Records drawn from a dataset
-=-=-

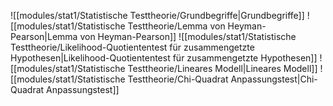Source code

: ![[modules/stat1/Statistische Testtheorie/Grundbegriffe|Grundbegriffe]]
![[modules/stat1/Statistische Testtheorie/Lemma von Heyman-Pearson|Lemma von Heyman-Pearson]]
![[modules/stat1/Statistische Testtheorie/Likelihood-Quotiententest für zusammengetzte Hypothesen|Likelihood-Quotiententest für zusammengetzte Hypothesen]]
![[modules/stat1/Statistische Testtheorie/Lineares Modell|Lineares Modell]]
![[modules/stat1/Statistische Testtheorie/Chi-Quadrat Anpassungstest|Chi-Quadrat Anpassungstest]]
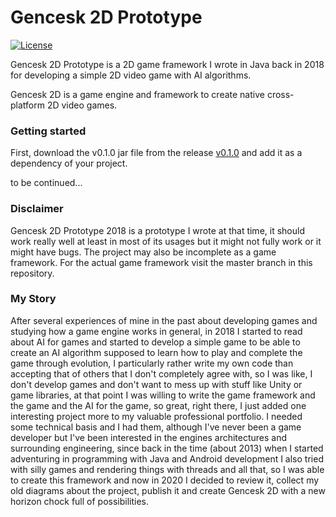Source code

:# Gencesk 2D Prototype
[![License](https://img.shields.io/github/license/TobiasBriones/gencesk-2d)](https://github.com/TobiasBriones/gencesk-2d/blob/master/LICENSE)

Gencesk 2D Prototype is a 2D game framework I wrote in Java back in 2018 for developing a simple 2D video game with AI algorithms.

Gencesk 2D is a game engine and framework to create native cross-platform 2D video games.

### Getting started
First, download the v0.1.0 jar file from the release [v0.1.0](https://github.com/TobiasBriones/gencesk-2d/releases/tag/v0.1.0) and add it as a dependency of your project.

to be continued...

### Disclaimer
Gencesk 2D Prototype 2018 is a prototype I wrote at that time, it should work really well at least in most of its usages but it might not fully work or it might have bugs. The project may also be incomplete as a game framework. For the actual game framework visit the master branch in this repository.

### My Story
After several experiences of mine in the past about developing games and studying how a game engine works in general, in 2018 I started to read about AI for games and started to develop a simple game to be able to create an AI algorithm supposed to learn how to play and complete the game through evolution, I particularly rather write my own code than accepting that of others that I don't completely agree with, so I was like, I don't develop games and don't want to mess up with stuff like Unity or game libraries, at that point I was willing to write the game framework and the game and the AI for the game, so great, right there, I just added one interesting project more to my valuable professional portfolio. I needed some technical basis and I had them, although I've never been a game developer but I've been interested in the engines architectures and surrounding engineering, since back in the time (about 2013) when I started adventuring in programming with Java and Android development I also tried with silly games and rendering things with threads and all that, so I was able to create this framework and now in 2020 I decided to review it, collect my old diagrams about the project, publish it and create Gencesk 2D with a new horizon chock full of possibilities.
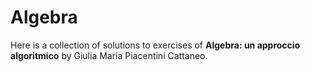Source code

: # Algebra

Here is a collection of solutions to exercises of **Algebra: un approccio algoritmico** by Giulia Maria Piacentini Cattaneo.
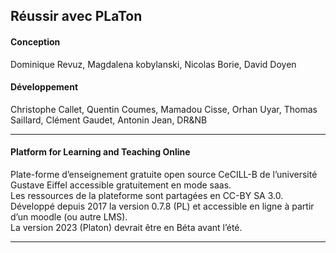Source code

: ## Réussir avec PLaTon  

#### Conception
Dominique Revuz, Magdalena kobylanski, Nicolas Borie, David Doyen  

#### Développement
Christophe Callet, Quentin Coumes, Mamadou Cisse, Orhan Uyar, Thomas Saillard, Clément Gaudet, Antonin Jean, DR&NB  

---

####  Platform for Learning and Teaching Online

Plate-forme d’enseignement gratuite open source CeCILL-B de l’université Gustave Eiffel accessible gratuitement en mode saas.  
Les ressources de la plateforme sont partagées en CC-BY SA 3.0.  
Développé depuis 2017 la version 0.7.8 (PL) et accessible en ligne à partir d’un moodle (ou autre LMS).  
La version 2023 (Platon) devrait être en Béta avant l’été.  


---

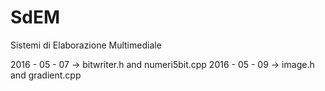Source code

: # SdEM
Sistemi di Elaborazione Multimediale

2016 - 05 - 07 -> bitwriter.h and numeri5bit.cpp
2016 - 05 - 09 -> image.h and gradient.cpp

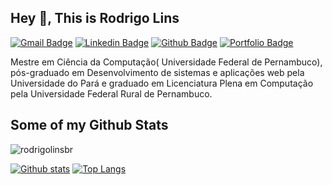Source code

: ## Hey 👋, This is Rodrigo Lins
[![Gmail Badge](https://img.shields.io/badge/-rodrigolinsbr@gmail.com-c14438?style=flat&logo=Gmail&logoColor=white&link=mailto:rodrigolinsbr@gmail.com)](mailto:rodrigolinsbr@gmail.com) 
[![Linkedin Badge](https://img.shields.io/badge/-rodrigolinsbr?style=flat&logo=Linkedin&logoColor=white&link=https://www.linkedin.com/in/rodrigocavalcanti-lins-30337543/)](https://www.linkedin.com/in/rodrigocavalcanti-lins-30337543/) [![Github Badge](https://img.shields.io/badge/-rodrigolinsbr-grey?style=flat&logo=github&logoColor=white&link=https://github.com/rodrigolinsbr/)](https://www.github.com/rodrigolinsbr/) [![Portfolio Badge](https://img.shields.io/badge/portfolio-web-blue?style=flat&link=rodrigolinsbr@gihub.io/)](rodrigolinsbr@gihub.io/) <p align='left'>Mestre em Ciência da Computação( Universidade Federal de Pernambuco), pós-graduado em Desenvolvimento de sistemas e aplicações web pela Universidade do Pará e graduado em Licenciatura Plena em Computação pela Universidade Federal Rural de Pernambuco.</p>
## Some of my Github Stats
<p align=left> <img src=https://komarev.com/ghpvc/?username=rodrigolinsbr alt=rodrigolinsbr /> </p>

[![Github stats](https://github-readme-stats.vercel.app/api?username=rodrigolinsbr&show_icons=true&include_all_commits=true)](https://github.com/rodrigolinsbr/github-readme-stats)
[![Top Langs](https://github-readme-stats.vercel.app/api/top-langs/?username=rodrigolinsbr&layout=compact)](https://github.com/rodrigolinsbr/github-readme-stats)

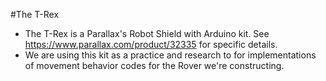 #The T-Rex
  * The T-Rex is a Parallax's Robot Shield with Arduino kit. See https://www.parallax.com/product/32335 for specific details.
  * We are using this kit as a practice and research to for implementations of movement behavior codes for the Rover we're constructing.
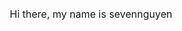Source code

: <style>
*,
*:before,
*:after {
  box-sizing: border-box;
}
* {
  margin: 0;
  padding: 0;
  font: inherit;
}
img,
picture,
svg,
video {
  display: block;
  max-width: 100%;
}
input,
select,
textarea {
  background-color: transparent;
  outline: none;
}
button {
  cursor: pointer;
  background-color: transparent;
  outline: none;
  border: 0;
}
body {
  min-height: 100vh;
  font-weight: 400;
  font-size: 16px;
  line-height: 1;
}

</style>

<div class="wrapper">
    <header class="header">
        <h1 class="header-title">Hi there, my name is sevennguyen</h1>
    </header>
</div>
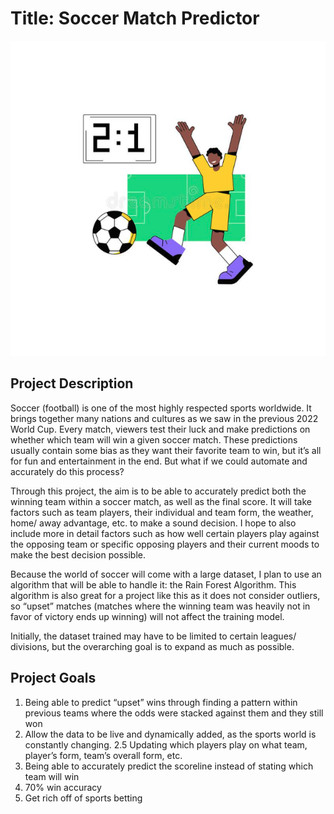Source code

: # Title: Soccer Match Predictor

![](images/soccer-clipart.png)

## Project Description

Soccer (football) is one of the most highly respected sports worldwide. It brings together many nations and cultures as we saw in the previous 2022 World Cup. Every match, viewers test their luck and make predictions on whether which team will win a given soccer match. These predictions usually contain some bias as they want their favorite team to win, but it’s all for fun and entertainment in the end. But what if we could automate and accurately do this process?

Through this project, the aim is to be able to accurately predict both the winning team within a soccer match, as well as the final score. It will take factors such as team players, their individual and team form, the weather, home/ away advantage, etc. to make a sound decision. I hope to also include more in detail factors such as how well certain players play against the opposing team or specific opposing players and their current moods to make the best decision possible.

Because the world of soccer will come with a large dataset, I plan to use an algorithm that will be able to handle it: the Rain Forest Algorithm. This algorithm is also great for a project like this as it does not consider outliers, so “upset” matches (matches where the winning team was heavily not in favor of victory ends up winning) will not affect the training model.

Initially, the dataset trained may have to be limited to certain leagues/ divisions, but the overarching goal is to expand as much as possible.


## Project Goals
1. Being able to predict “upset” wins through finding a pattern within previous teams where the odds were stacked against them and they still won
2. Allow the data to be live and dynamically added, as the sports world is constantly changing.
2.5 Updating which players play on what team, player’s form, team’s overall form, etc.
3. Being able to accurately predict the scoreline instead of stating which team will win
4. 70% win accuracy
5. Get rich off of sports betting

-=-=-

• _ASSIGNED TASK_: Extract all the entries word for word; omit any pictures.

• _REPLY_:
Source code

: ![[modules/stat1/Statistische Testtheorie/Grundbegriffe|Grundbegriffe]]
![[modules/stat1/Statistische Testtheorie/Lemma von Heyman-Pearson|Lemma von Heyman-Pearson]]
![[modules/stat1/Statistische Testtheorie/Likelihood-Quotiententest für zusammengetzte Hypothesen|Likelihood-Quotiententest für zusammengetzte Hypothesen]]
![[modules/stat1/Statistische Testtheorie/Lineares Modell|Lineares Modell]]
![[modules/stat1/Statistische Testtheorie/Chi-Quadrat Anpassungstest|Chi-Quadrat Anpassungstest]]
Source code

:# Gencesk 2D Prototype
[![License](https://img.shields.io/github/license/TobiasBriones/gencesk-2d)](https://github.com/TobiasBriones/gencesk-2d/blob/master/LICENSE)

Gencesk 2D Prototype is a 2D game framework I wrote in Java back in 2018 for developing a simple 2D video game with AI algorithms.

Gencesk 2D is a game engine and framework to create native cross-platform 2D video games.

### Getting started
First, download the v0.1.0 jar file from the release [v0.1.0](https://github.com/TobiasBriones/gencesk-2d/releases/tag/v0.1.0) and add it as a dependency of your project.

to be continued...

### Disclaimer
Gencesk 2D Prototype 2018 is a prototype I wrote at that time, it should work really well at least in most of its usages but it might not fully work or it might have bugs. The project may also be incomplete as a game framework. For the actual game framework visit the master branch in this repository.

### My Story
After several experiences of mine in the past about developing games and studying how a game engine works in general, in 2018 I started to read about AI for games and started to develop a simple game to be able to create an AI algorithm supposed to learn how to play and complete the game through evolution, I particularly rather write my own code than accepting that of others that I don't completely agree with, so I was like, I don't develop games and don't want to mess up with stuff like Unity or game libraries, at that point I was willing to write the game framework and the game and the AI for the game, so great, right there, I just added one interesting project more to my valuable professional portfolio. I needed some technical basis and I had them, although I've never been a game developer but I've been interested in the engines architectures and surrounding engineering, since back in the time (about 2013) when I started adventuring in programming with Java and Android development I also tried with silly games and rendering things with threads and all that, so I was able to create this framework and now in 2020 I decided to review it, collect my old diagrams about the project, publish it and create Gencesk 2D with a new horizon chock full of possibilities.
Source code

: # Algebra

Here is a collection of solutions to exercises of **Algebra: un approccio algoritmico** by Giulia Maria Piacentini Cattaneo.
Source code

: ## Réussir avec PLaTon  

#### Conception
Dominique Revuz, Magdalena kobylanski, Nicolas Borie, David Doyen  

#### Développement
Christophe Callet, Quentin Coumes, Mamadou Cisse, Orhan Uyar, Thomas Saillard, Clément Gaudet, Antonin Jean, DR&NB  

---

####  Platform for Learning and Teaching Online

Plate-forme d’enseignement gratuite open source CeCILL-B de l’université Gustave Eiffel accessible gratuitement en mode saas.  
Les ressources de la plateforme sont partagées en CC-BY SA 3.0.  
Développé depuis 2017 la version 0.7.8 (PL) et accessible en ligne à partir d’un moodle (ou autre LMS).  
La version 2023 (Platon) devrait être en Béta avant l’été.  


---

Source code

: # SdEM
Sistemi di Elaborazione Multimediale

2016 - 05 - 07 -> bitwriter.h and numeri5bit.cpp
2016 - 05 - 09 -> image.h and gradient.cpp

Source code

: ## Hey 👋, This is Rodrigo Lins
[![Gmail Badge](https://img.shields.io/badge/-rodrigolinsbr@gmail.com-c14438?style=flat&logo=Gmail&logoColor=white&link=mailto:rodrigolinsbr@gmail.com)](mailto:rodrigolinsbr@gmail.com) 
[![Linkedin Badge](https://img.shields.io/badge/-rodrigolinsbr?style=flat&logo=Linkedin&logoColor=white&link=https://www.linkedin.com/in/rodrigocavalcanti-lins-30337543/)](https://www.linkedin.com/in/rodrigocavalcanti-lins-30337543/) [![Github Badge](https://img.shields.io/badge/-rodrigolinsbr-grey?style=flat&logo=github&logoColor=white&link=https://github.com/rodrigolinsbr/)](https://www.github.com/rodrigolinsbr/) [![Portfolio Badge](https://img.shields.io/badge/portfolio-web-blue?style=flat&link=rodrigolinsbr@gihub.io/)](rodrigolinsbr@gihub.io/) <p align='left'>Mestre em Ciência da Computação( Universidade Federal de Pernambuco), pós-graduado em Desenvolvimento de sistemas e aplicações web pela Universidade do Pará e graduado em Licenciatura Plena em Computação pela Universidade Federal Rural de Pernambuco.</p>
## Some of my Github Stats
<p align=left> <img src=https://komarev.com/ghpvc/?username=rodrigolinsbr alt=rodrigolinsbr /> </p>

[![Github stats](https://github-readme-stats.vercel.app/api?username=rodrigolinsbr&show_icons=true&include_all_commits=true)](https://github.com/rodrigolinsbr/github-readme-stats)
[![Top Langs](https://github-readme-stats.vercel.app/api/top-langs/?username=rodrigolinsbr&layout=compact)](https://github.com/rodrigolinsbr/github-readme-stats)

 #The T-Rex
  * The T-Rex is a Parallax's Robot Shield with Arduino kit. See https://www.parallax.com/product/32335 for specific details.
  * We are using this kit as a practice and research to for implementations of movement behavior codes for the Rover we're constructing.
Source code

: <style>
*,
*:before,
*:after {
  box-sizing: border-box;
}
* {
  margin: 0;
  padding: 0;
  font: inherit;
}
img,
picture,
svg,
video {
  display: block;
  max-width: 100%;
}
input,
select,
textarea {
  background-color: transparent;
  outline: none;
}
button {
  cursor: pointer;
  background-color: transparent;
  outline: none;
  border: 0;
}
body {
  min-height: 100vh;
  font-weight: 400;
  font-size: 16px;
  line-height: 1;
}

</style>

<div class="wrapper">
    <header class="header">
        <h1 class="header-title">Hi there, my name is sevennguyen</h1>
    </header>
</div>
Source code

: # Title: Soccer Match Predictor

![](images/soccer-clipart.png)

## Project Description

Soccer (football) is one of the most highly respected sports worldwide. It brings together many nations and cultures as we saw in the previous 2022 World Cup. Every match, viewers test their luck and make predictions on whether which team will win a given soccer match. These predictions usually contain some bias as they want their favorite team to win, but it’s all for fun and entertainment in the end. But what if we could automate and accurately do this process?

Through this project, the aim is to be able to accurately predict both the winning team within a soccer match, as well as the final score. It will take factors such as team players, their individual and team form, the weather, home/ away advantage, etc. to make a sound decision. I hope to also include more in detail factors such as how well certain players play against the opposing team or specific opposing players and their current moods to make the best decision possible.

Because the world of soccer will come with a large dataset, I plan to use an algorithm that will be able to handle it: the Rain Forest Algorithm. This algorithm is also great for a project like this as it does not consider outliers, so “upset” matches (matches where the winning team was heavily not in favor of victory ends up winning) will not affect the training model.

Initially, the dataset trained may have to be limited to certain leagues/ divisions, but the overarching goal is to expand as much as possible.


## Project Goals
1. Being able to predict “upset” wins through finding a pattern within previous teams where the odds were stacked against them and they still won
2. Allow the data to be live and dynamically added, as the sports world is constantly changing.
2.5 Updating which players play on what team, player’s form, team’s overall form, etc.
3. Being able to accurately predict the scoreline instead of stating which team will win
4. 70% win accuracy
5. Get rich off of sports betting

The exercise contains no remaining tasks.